The Deposit Law on Beverage Containers  ("the Deposit Law"), now in force
for two years, is proving to be an extremely effective agent for changing
how commerce and consumers relate to the disposal of plastic beverage
bottles - and cans. In its first twelve months of operation, over 15,000
tons of containers (110 million units) were sent for recycling instead of
burial in landfills. Despite the foot-dragging of the corporation set up by
the Manufacturers' Association to handle the collection and recycling of
containers, and the reluctance of many small retailers to comply with the
law, the public has welcomed the law. Needless to say, it has also generated
a host of small-time entrepreneurs who collect cans and bottles from garbage
cans and the street.

An attempt by the Grocers' Association to be excused from their obligations
under the law was opposed by us in court, and their petition was turned

Our commitment to the Deposit Bill -  and to its rigorous implementation -
continues. We have worked closely with stakeholders and Knesset members to
successfully counter a threatened proposal to cancel the law, and we have
worked with the Environment Ministry in drawing up amendments that will
include "family" (1.5 liter bottles), a provision that was deleted from the
original proposal (as Debbi Rubin Fields mentions) despite strong
protestations by IUED and our partners in the Deposit Forum.

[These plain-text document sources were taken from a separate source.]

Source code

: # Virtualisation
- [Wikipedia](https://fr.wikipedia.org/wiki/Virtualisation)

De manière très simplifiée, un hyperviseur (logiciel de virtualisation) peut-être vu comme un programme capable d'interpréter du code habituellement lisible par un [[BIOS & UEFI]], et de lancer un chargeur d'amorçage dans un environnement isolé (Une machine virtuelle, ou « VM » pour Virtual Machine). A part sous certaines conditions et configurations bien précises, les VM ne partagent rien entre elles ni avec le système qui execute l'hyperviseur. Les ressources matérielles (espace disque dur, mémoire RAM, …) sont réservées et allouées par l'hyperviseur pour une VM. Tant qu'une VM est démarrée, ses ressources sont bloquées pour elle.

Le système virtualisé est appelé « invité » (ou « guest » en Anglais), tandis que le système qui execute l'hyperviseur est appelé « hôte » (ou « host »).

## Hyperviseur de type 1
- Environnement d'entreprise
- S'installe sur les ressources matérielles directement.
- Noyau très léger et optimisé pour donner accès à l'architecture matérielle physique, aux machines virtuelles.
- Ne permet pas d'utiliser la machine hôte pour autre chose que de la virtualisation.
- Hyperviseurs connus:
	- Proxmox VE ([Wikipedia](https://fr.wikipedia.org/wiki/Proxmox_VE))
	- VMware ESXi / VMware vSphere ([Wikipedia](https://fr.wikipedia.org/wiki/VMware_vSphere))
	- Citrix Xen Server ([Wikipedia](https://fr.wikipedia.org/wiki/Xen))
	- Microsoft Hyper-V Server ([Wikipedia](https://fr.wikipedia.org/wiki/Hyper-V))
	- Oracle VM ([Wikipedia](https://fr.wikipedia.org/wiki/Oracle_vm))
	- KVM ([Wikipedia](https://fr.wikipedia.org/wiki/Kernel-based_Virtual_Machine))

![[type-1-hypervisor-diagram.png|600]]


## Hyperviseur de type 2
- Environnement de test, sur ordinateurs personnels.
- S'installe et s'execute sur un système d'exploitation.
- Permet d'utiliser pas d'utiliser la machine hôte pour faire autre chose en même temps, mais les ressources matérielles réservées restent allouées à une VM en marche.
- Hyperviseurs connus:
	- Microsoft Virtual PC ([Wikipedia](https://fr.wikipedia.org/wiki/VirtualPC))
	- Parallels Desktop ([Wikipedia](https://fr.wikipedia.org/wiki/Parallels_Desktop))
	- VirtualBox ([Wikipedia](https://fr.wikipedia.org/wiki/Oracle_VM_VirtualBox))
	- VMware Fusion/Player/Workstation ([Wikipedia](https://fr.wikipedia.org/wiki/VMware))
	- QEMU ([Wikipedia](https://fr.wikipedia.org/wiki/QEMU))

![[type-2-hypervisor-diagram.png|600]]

We have also met with diverse stakeholders -the recycling corporation,
leading retail chains, and the major plastic recycling agency, as well as
the Environment Ministry - to prepare for what promises to be a tough
lobbying period this fall.  We have also persuaded the Israel Consumers
Association to abandon their opposition to the law (mainly based on the sort
of frustrations that consumers have encountered, as mentioned by Debbi) and
to join forces with us in advancing amendments to the Deposit Law.  Our
shared goal is now to encourage and reward consumer participation in the
recycling process by making the return of containers - and the refunding of
deposits - as accessible and burden-free as possible.

Thanks and regards, Pat,

Fran Ran

Development Director

Adam Teva V'Din - the Israel Union for Environmental Defense

85 Nahalat Binyamin Street, Tel Aviv 66102, Israel

Tel: 972-3-5669939


I hope the national bottle bill does better than it has done in other

countries.  For example, In Israel, after a very long legislative battle,

special interest groups (including not surprisingly the beverage makers)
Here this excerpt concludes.